Senior SDE-Data Engineering
Position summary:
We are seeking a Senior Software Development Engineer – Data Engineering with 5-8 years of experience to design, develop, and optimize data pipelines and analytics workflows using Snowflake, Databricks, and Apache Spark. The ideal candidate will have a strong background in big data processing, cloud data platforms, and performance optimization to enable scalable data-driven solutions.
Key Roles & Responsibilities:
- Design, develop, and optimize ETL/ELT pipelines using Apache Spark, PySpark, Databricks, and Snowflake.
- Implement real-time and batch data processing workflows in cloud environments (AWS, Azure, GCP).
- Develop high-performance, scalable data pipelines for structured, semi-structured, and unstructured data.
- Work with Delta Lake and Lakehouse architectures to improve data reliability and efficiency.
- Optimize Snowflake and Databricks performance, including query tuning, caching, partitioning, and cost optimization.
- Implement data governance, security, and compliance best practices.
- Build and maintain data models, transformations, and data marts for analytics and reporting.
- Collaborate with data scientists, analysts, and business teams to define data engineering requirements.
- Automate infrastructure and deployments using Terraform, Airflow, or dbt.
- Monitor and troubleshoot data pipeline failures, performance issues, and bottlenecks.
- Develop and enforce data quality and observability frameworks using Great Expectations, Monte Carlo, or similar tools.
Basic Qualifications:
- Bachelor’s or Master’s Degree in Computer Science or Data Science
- 5-8 years of experience in data engineering, big data processing, and cloud-based data platforms.
- Hands-on expertise in Apache Spark, PySpark, and distributed computing frameworks.
- Strong experience with Snowflake (Warehouses, Streams, Tasks, Snowpipe, Query Optimization).
- Experience in Databricks (Delta Lake, MLflow, SQL Analytics, Photon Engine).
- Proficiency in SQL, Python, or Scala for data transformation and analytics.

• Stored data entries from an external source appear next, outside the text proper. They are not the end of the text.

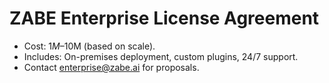 # ZABE Enterprise License Agreement
- Cost: $1M–$10M (based on scale).
- Includes: On-premises deployment, custom plugins, 24/7 support.
- Contact enterprise@zabe.ai for proposals.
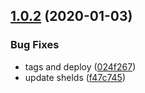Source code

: ## [1.0.2](https://github.com/shipwell/json-yup/compare/v1.0.1...v1.0.2) (2020-01-03)


### Bug Fixes

* tags and deploy ([024f267](https://github.com/shipwell/json-yup/commit/024f267aa53e49d436186f68fb73579ddf389f67))
* update shelds ([f47c745](https://github.com/shipwell/json-yup/commit/f47c745006c8c1692ad0161f73eb044b6c3a4afb))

- Experience working with data lake architectures and storage formats (Parquet, Avro, ORC, Iceberg).
- Hands-on experience with cloud data services (AWS Redshift, Azure Synapse, Google BigQuery).
- Experience in workflow orchestration tools like Apache Airflow, Prefect, or Dagster.
- Strong understanding of data governance, access control, and encryption strategies.
- Experience with CI/CD for data pipelines using GitOps, Terraform, dbt, or similar technologies.
Preferred Qualifications
- Knowledge of streaming data processing (Apache Kafka, Flink, Kinesis, Pub/Sub).
- Experience in BI and analytics tools (Tableau, Power BI, Looker).
- Familiarity with data observability tools (Monte Carlo, Great Expectations).
- Experience with machine learning feature engineering pipelines in Databricks.
- Contributions to open-source data engineering projects.